A Marinha do Brasil e da Itália se uniram em concordância de propósitos, numa operação conjunta de apoio médico e humanitário ao Haiti. O Navio-Aeródromo italiano Cavour (NAe) que está em transito da Itália para o Haiti levará 75 brasileiros, mais dois helicópteros, um UH-14 Super Puma e um UH-12 Esquilo da Marinha do Brasil e cerca de 2 toneladas de equipamentos, em apoio a 900 militares italianos. 

 
Entre os brasileiros há seis médicos e oito enfermeiros da marinha e cinco médicos e seis enfermeiros civis voluntários indicados pelo Ministério da Saúde e duas equipes de Destacamento Aéreo Embarcado (DAE) da Força Aeronaval. O navio atracará em Fortaleza no dia 28 de janeiro para abastecer e tem previsão de chegar ao Haiti até o dia 1º ou 2 de fevereiro.
 
O navio italiano que foi projetado também para emprego em missões humanitárias em calamidades, conta com um hospital emergencial de 35 leitos, dos quais oito são para tratamento intensivo, mais duas salas de cirurgias e uma série de equipamentos para casos mais complexos, como aparelho de tomografia computadorizada.  Além da equipe médica o porta-aviões conta aeronaves orgânicas e uma tropa de engenheiros, com capacidade para remoção de escombros e reparos leves de vias, embarcada especialmente para esta missão.
 
Segundo o subchefe de Operações da Marinha brasileira, contra-almirante José Aloysio de Melo Pinto, a presença de um "navio-hospital" no Haiti será de grande ajuda, ainda que ele chegue ao país cerca de três semanas após o terremoto. 
 
"Temos que considerar que o país foi destroçado, com destruição de praticamente toda a estrutura médica do país. Então, as necessidades são muito grandes e continuam a haver. Estamos neste momento, colocando um hospital, com capacidade para atendimento de emergência muito bem equipado e com uma equipe de médicos ítalo-brasileiros especializada nesse tipo de atendimento", disse o oficial. 

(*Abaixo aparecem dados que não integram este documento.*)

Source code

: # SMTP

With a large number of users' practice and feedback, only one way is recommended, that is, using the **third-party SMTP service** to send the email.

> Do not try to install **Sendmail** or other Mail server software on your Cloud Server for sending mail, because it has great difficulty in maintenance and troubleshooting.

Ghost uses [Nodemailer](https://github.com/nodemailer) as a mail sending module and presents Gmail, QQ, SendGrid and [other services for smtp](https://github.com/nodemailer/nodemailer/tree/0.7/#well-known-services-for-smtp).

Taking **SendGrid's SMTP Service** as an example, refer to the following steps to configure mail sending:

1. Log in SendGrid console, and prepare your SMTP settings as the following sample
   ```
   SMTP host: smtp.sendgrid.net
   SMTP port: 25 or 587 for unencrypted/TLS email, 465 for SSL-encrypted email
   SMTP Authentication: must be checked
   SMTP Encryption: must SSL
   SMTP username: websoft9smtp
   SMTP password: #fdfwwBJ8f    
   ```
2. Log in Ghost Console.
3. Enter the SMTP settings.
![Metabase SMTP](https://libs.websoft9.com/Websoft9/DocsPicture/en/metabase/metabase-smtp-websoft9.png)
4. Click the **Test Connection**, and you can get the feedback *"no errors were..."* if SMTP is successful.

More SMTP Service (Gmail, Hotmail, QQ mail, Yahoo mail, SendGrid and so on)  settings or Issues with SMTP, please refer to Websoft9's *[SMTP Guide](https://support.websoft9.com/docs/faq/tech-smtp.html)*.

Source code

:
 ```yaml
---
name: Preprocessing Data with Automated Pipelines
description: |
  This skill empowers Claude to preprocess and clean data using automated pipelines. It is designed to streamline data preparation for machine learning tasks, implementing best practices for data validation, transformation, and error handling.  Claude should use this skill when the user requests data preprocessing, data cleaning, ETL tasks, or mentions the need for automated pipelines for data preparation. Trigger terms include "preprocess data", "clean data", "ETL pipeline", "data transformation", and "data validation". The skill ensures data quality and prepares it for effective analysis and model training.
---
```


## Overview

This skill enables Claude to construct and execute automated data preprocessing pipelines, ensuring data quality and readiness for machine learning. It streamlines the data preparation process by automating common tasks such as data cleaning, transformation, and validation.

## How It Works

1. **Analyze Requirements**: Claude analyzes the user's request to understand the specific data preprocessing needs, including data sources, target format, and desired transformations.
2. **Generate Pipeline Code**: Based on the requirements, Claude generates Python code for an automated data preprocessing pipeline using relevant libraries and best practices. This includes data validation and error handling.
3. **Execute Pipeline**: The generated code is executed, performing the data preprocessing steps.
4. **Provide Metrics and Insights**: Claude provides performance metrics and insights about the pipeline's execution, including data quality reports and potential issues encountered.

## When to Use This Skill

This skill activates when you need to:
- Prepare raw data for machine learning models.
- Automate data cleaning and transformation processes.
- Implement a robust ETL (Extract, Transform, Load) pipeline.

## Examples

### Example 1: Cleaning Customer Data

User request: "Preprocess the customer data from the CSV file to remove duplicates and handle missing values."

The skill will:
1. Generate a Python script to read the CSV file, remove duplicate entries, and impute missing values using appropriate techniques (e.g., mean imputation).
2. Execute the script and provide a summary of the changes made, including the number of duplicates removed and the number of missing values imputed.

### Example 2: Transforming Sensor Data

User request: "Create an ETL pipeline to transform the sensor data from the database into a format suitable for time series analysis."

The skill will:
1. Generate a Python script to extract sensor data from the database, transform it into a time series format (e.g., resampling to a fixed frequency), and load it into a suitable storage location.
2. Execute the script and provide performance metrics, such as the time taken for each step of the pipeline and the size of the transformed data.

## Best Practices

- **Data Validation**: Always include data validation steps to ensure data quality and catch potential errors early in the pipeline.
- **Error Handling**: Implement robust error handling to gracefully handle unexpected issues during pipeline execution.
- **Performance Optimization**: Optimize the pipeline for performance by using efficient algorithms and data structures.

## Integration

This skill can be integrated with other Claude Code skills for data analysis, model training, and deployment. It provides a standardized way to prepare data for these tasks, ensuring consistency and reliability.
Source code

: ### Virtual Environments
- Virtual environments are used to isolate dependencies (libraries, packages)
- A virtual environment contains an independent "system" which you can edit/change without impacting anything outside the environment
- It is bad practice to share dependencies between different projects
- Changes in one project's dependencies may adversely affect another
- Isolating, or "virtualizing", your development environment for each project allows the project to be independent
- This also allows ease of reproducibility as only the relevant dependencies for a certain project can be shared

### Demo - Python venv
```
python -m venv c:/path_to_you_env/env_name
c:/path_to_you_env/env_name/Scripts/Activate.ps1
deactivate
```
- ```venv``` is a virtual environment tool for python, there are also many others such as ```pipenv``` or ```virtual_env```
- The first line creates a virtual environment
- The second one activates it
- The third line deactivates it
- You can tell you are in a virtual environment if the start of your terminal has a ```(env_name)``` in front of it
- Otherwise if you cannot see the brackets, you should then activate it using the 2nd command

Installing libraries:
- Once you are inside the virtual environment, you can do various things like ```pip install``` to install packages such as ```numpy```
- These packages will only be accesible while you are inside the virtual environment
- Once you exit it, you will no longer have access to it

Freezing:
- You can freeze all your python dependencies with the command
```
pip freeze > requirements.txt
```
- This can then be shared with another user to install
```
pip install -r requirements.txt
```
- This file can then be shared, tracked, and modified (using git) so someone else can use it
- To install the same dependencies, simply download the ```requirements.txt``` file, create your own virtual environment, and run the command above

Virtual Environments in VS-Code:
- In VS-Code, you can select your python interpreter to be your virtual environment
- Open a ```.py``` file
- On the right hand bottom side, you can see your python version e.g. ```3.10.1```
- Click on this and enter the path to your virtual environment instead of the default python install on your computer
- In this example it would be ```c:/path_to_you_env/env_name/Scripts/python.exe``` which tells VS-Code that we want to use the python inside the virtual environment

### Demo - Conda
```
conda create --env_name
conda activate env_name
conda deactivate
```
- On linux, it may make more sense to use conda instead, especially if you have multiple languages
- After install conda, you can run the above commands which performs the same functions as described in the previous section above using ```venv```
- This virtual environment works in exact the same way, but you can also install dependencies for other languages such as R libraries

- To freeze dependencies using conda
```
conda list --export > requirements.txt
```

Segundo a Marinha, o navio Cavour ficará ancorado longe da costa do Haiti. Os feridos serão levados a bordo pelos dois helicópteros brasileiros e os seis italianos. 
 
Segundo o ministro conselheiro da Embaixada da Itália no Brasil, Mário Trampetti, após a catástrofe houve o cancelamento da dívida que o país tinha com a Itália e  os italianos decidiram enviar o porta-aviões ao país caribenho.  Mas resolveu incluir o contingente brasileiro depois de uma conversa entre os ministérios da Defesa dos dois países que em novembro de 2007 assinaram um acordo de operação triangular em que Brasil e Itália uniriam esforços para ajudar um terceiro país que tivesse passando por necessidades como hoje, encontra-se o Haiti.
 
A Marinha brasileira também informou que enviará, no dia 1º de fevereiro, o navio de desembarque de carros de combate Almirante Sabóia, com cerca de 700 toneladas de equipamentos para a tropa brasileira da Missão de Paz das Nações Unidas no Haiti (Minustah) e para ajuda humanitária.